GP surgeries in rural Scotland are closing at more than twice the rate of those in many Central Belt health boards, analysis by the Scottish Conservatives has revealed.
While every single health board in Scotland has fewer surgeries in 2024 than it had in 2015, official stats from Public Health Scotland show that the crisis in general practice is more acute in rural, remote and island areas.
During that nine-year window, the number of GP surgery closures per 100,000 people was 4.93 in NHS Highland, 4.03 in NHS Dumfries & Galloway, 4.09 in NHS Grampian, and 4.36 in NHS Shetland.
The situation was worse still in NHS Orkney and NHS Western Isles, where there were 17.75 and 7.51 surgery closures per 100,000 people, respectively.
In contrast, the comparable figure for NHS Greater Glasgow & Clyde was 2.36, and NHS Lothian 1.86.
The Scottish Conservatives said the figures were “further proof that rural Scotland suffers the brunt of SNP failures”.
Scottish Conservative leader Douglas Ross said: “These figures are a damning indictment of the SNP’s mismanagement of Scotland’s entire NHS – because in every part of the country there are fewer GP surgeries now than there were a decade ago.
“But they are also further proof that rural Scotland suffers the brunt of SNP failures – because the closure rate is far higher in remote and island health boards than in Central Belt ones.
“I know that only too well from the closure of GP practices in Burghead and Hopeman in Moray.
“This SNP Government doesn’t understand or care about rural and island Scotland.
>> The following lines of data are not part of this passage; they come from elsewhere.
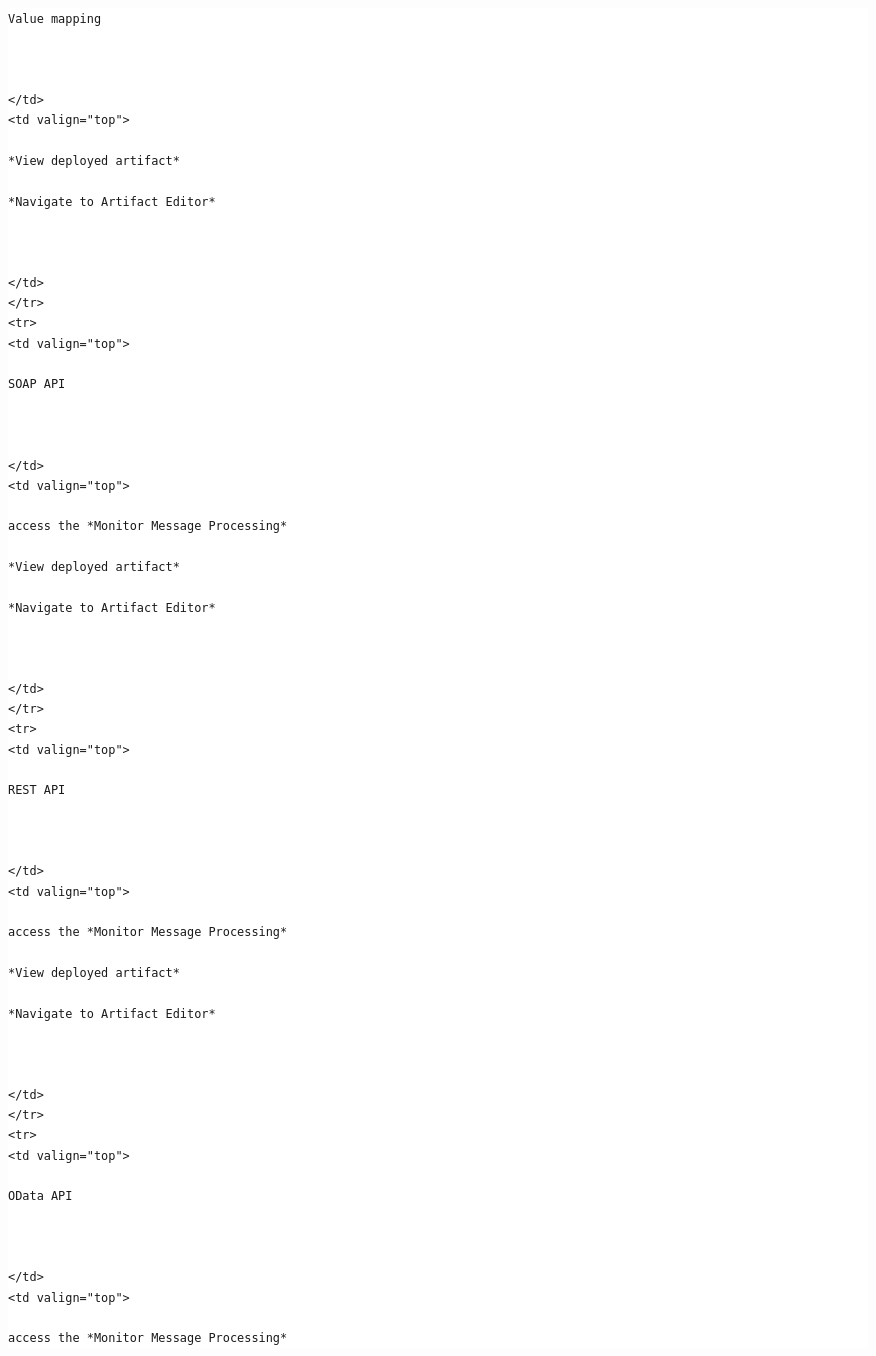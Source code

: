    Value mapping


    
    </td>
    <td valign="top">

    *View deployed artifact*

    *Navigate to Artifact Editor*


    
    </td>
    </tr>
    <tr>
    <td valign="top">

    SOAP API


    
    </td>
    <td valign="top">

    access the *Monitor Message Processing*

    *View deployed artifact*

    *Navigate to Artifact Editor*


    
    </td>
    </tr>
    <tr>
    <td valign="top">

    REST API


    
    </td>
    <td valign="top">

    access the *Monitor Message Processing*

    *View deployed artifact*

    *Navigate to Artifact Editor*


    
    </td>
    </tr>
    <tr>
    <td valign="top">

    OData API


    
    </td>
    <td valign="top">

    access the *Monitor Message Processing*
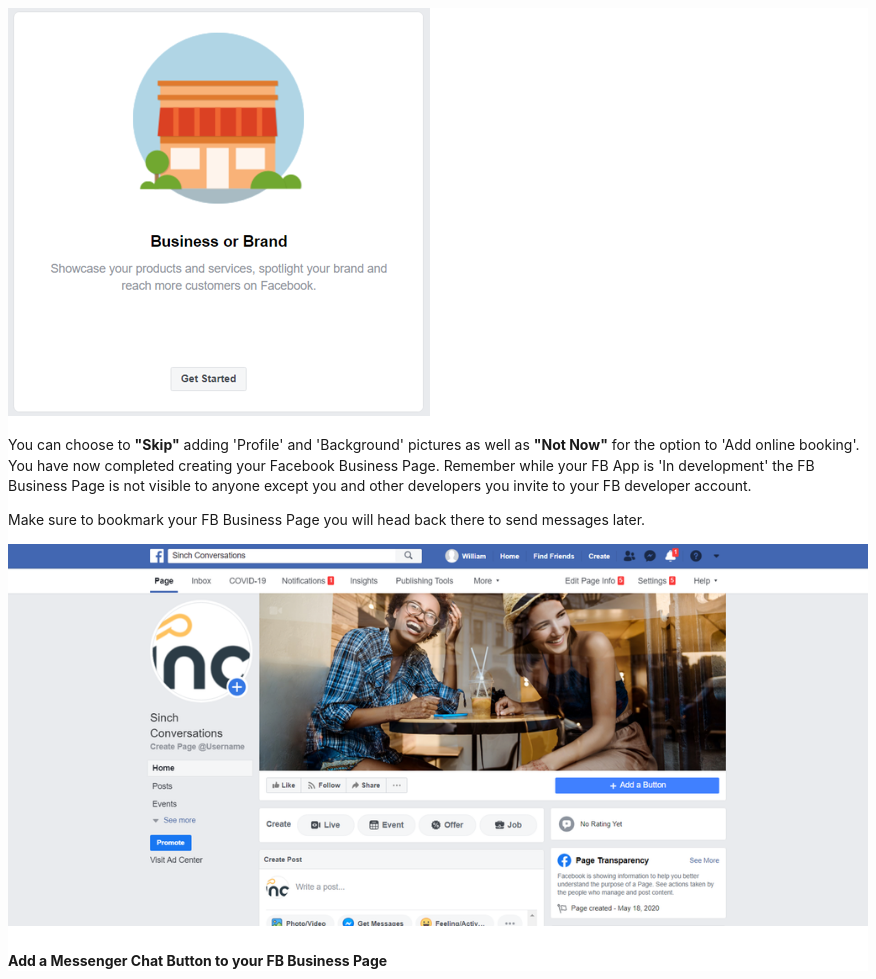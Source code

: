 ![Create Business Page](images/channel-support/messenger/fb_create_business_page.png)

You can choose to **"Skip"** adding 'Profile' and 'Background' pictures as well as **"Not Now"** for the option to 'Add online booking'. You have now completed creating your Facebook Business Page. Remember while your FB App is 'In development' the FB Business Page is not visible to anyone except you and other developers you invite to your FB developer account.

Make sure to bookmark your FB Business Page you will head back there to send messages later.

![Business Page](images/channel-support/messenger/fb_business_page.png)

#### Add a Messenger Chat Button to your FB Business Page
We see that in the ferries scandal, the failure to upgrade vital trunk roads including the A9, A96 and A75, the woefully-inadequate R100 broadband rollout and the greater teacher shortages in rural schools.
“Far too many people in rural Scotland are waiting too long, and having to travel too far from home, to get a GP appointment due to the SNP’s failure to recruit and retain staff.
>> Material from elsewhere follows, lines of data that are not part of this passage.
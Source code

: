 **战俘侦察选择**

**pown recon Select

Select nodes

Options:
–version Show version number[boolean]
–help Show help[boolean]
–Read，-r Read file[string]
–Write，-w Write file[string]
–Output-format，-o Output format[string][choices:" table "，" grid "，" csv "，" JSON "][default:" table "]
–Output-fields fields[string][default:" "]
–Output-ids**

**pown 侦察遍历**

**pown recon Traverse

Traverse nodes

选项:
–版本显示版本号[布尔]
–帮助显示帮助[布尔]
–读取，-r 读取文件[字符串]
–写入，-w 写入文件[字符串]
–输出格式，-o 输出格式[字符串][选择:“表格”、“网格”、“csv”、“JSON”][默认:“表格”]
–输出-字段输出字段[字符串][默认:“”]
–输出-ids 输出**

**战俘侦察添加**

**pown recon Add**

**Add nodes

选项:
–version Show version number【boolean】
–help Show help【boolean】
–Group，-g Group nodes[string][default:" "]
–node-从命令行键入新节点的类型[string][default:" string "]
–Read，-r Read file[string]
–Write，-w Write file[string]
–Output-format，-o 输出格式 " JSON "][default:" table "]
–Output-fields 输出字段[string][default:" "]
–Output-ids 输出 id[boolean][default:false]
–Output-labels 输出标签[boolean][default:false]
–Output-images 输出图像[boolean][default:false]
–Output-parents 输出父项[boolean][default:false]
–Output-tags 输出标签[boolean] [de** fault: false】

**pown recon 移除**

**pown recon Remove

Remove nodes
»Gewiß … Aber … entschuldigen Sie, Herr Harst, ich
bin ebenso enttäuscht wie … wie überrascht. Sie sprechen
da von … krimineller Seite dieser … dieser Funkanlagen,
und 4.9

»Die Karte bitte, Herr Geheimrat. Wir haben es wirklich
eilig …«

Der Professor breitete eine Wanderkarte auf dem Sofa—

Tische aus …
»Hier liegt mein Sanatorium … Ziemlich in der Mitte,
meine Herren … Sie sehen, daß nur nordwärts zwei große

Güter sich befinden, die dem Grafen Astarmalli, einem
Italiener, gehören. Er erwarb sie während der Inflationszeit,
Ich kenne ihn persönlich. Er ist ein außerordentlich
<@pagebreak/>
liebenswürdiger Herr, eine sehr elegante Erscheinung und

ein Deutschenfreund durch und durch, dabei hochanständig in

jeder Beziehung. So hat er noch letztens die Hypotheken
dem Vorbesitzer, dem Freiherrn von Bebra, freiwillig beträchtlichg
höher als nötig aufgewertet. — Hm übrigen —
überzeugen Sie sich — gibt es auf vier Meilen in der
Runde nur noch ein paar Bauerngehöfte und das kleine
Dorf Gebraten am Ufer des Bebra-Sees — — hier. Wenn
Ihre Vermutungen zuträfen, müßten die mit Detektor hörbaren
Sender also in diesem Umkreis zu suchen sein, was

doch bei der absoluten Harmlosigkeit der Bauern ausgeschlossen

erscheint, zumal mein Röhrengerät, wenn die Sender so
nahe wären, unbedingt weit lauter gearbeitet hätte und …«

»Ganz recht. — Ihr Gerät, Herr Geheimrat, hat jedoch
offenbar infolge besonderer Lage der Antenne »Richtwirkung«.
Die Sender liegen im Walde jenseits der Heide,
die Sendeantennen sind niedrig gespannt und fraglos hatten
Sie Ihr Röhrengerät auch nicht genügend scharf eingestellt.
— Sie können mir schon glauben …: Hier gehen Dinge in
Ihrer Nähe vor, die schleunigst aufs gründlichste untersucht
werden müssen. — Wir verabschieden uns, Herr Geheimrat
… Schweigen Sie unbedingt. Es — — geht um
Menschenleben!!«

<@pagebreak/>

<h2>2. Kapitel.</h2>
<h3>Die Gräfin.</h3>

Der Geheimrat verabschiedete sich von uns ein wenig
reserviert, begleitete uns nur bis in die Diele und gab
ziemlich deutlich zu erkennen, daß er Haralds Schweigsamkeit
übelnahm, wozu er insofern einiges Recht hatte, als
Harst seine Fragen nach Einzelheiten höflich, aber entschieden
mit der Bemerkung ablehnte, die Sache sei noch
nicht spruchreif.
“The Scottish Conservatives have outlined plans to tackle this problem by introducing a ban on the closure of any NHS facility and recruiting 1,000 extra GPs.
“The Scottish Conservatives will always stand up for rural Scotland and in key seats across the country it’s a straight fight between us and the SNP.”
Notes
Between January 2015 and January 2024, per 100,000 people in these health boards, the following number of GP surgeries stopped existing*:
- NHS Greater Glasgow & Clyde: 2.36
- NHS Lanarkshire: 4.97
- NHS Lothian: 1.86
- NHS Highland: 4.93
- NHS Grampian: 4.09
- NHS Fife: 3.47
- NHS Forth Valley: 4.25
- NHS Tayside: 1.92
- NHS Dumfries & Galloway: 4.03
- NHS Orkney: 17.75
- NHS Ayrshire & Arran: 0.81
- NHS Borders: 2.59
- NHS Shetland: 4.36
- NHS Western Isles: 7.51 (Public Health Scotland GP Practice Contact Details and List Sizes, January 2024, link).
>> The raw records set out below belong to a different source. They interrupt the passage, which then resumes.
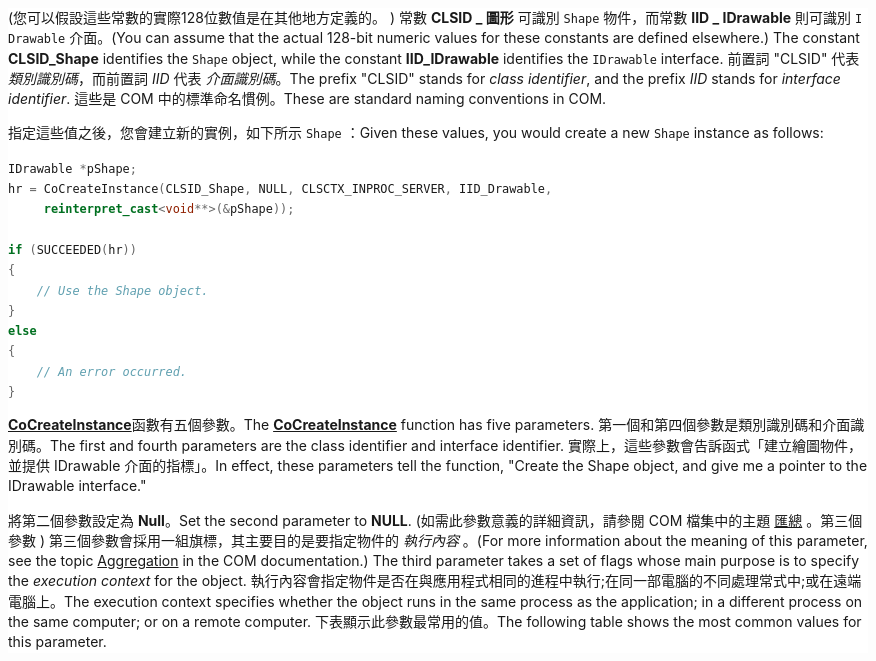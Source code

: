 

<span data-ttu-id="a4466-143"> (您可以假設這些常數的實際128位數值是在其他地方定義的。 ) 常數 **CLSID \_ 圖形** 可識別 `Shape` 物件，而常數 **IID \_ IDrawable** 則可識別 `IDrawable` 介面。</span><span class="sxs-lookup"><span data-stu-id="a4466-143">(You can assume that the actual 128-bit numeric values for these constants are defined elsewhere.) The constant **CLSID\_Shape** identifies the `Shape` object, while the constant **IID\_IDrawable** identifies the `IDrawable` interface.</span></span> <span data-ttu-id="a4466-144">前置詞 "CLSID" 代表 *類別識別碼*，而前置詞 *IID* 代表 *介面識別碼*。</span><span class="sxs-lookup"><span data-stu-id="a4466-144">The prefix "CLSID" stands for *class identifier*, and the prefix *IID* stands for *interface identifier*.</span></span> <span data-ttu-id="a4466-145">這些是 COM 中的標準命名慣例。</span><span class="sxs-lookup"><span data-stu-id="a4466-145">These are standard naming conventions in COM.</span></span>

<span data-ttu-id="a4466-146">指定這些值之後，您會建立新的實例，如下所示 `Shape` ：</span><span class="sxs-lookup"><span data-stu-id="a4466-146">Given these values, you would create a new `Shape` instance as follows:</span></span>


```C++
IDrawable *pShape;
hr = CoCreateInstance(CLSID_Shape, NULL, CLSCTX_INPROC_SERVER, IID_Drawable,
     reinterpret_cast<void**>(&pShape));

if (SUCCEEDED(hr))
{
    // Use the Shape object.
}
else
{
    // An error occurred.
}
```



<span data-ttu-id="a4466-147">[**CoCreateInstance**](/windows/desktop/api/combaseapi/nf-combaseapi-cocreateinstance)函數有五個參數。</span><span class="sxs-lookup"><span data-stu-id="a4466-147">The [**CoCreateInstance**](/windows/desktop/api/combaseapi/nf-combaseapi-cocreateinstance) function has five parameters.</span></span> <span data-ttu-id="a4466-148">第一個和第四個參數是類別識別碼和介面識別碼。</span><span class="sxs-lookup"><span data-stu-id="a4466-148">The first and fourth parameters are the class identifier and interface identifier.</span></span> <span data-ttu-id="a4466-149">實際上，這些參數會告訴函式「建立繪圖物件，並提供 IDrawable 介面的指標」。</span><span class="sxs-lookup"><span data-stu-id="a4466-149">In effect, these parameters tell the function, "Create the Shape object, and give me a pointer to the IDrawable interface."</span></span>

<span data-ttu-id="a4466-150">將第二個參數設定為 **Null**。</span><span class="sxs-lookup"><span data-stu-id="a4466-150">Set the second parameter to **NULL**.</span></span> <span data-ttu-id="a4466-151"> (如需此參數意義的詳細資訊，請參閱 COM 檔集中的主題 [匯總](/windows/desktop/com/aggregation) 。第三個參數 ) 第三個參數會採用一組旗標，其主要目的是要指定物件的 *執行內容* 。</span><span class="sxs-lookup"><span data-stu-id="a4466-151">(For more information about the meaning of this parameter, see the topic [Aggregation](/windows/desktop/com/aggregation) in the COM documentation.) The third parameter takes a set of flags whose main purpose is to specify the *execution context* for the object.</span></span> <span data-ttu-id="a4466-152">執行內容會指定物件是否在與應用程式相同的進程中執行;在同一部電腦的不同處理常式中;或在遠端電腦上。</span><span class="sxs-lookup"><span data-stu-id="a4466-152">The execution context specifies whether the object runs in the same process as the application; in a different process on the same computer; or on a remote computer.</span></span> <span data-ttu-id="a4466-153">下表顯示此參數最常用的值。</span><span class="sxs-lookup"><span data-stu-id="a4466-153">The following table shows the most common values for this parameter.</span></span>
*By ‘stopped existing’, we mean that, as of January 2024, there was no GP surgery with the same practice code as the identified GP surgery in January 2015. Going by surgery practice code rather than surgery name, the other potential option, eliminates confusion from multiple surgeries in Scotland having the same name (for example, there are multiple GP surgeries in Scotland called ‘Riverside Medical Practice’). (Public Health Scotland GP Practice Contact Details and List Sizes, January 2024, link).
The Scottish Conservatives would recruit 1,000 additional GPs and introduce a new national guarantee. We would invest 12% of the NHS budget into GP clinics to open new facilities, recruit more staff and make more appointments available, particularly in rural areas. We would also make it mandatory for practices to offer online booking systems, and introduce a national standard guaranteeing patients an appointment within a week. (Modern, Efficient, Local: A New Contract Between Scotland’s NHS and the Public. 9 February 2024, link).
The Scottish Conservatives would ban the closure of local healthcare services. The Modern, Efficient, Local policy paper reads ‘While it is not practical for all services to be offered at a local level, there needs to be a balance between specialism and accessibility. We believe that the government has got this balance wrong, particularly in rural areas. That is why we would place a ban on local healthcare service closures, while reviewing services that we can reopen to reverse years of centralisation.’ (Modern, Efficient, Local: A New Contract Between Scotland’s NHS and the Public. 9 February 2024, link).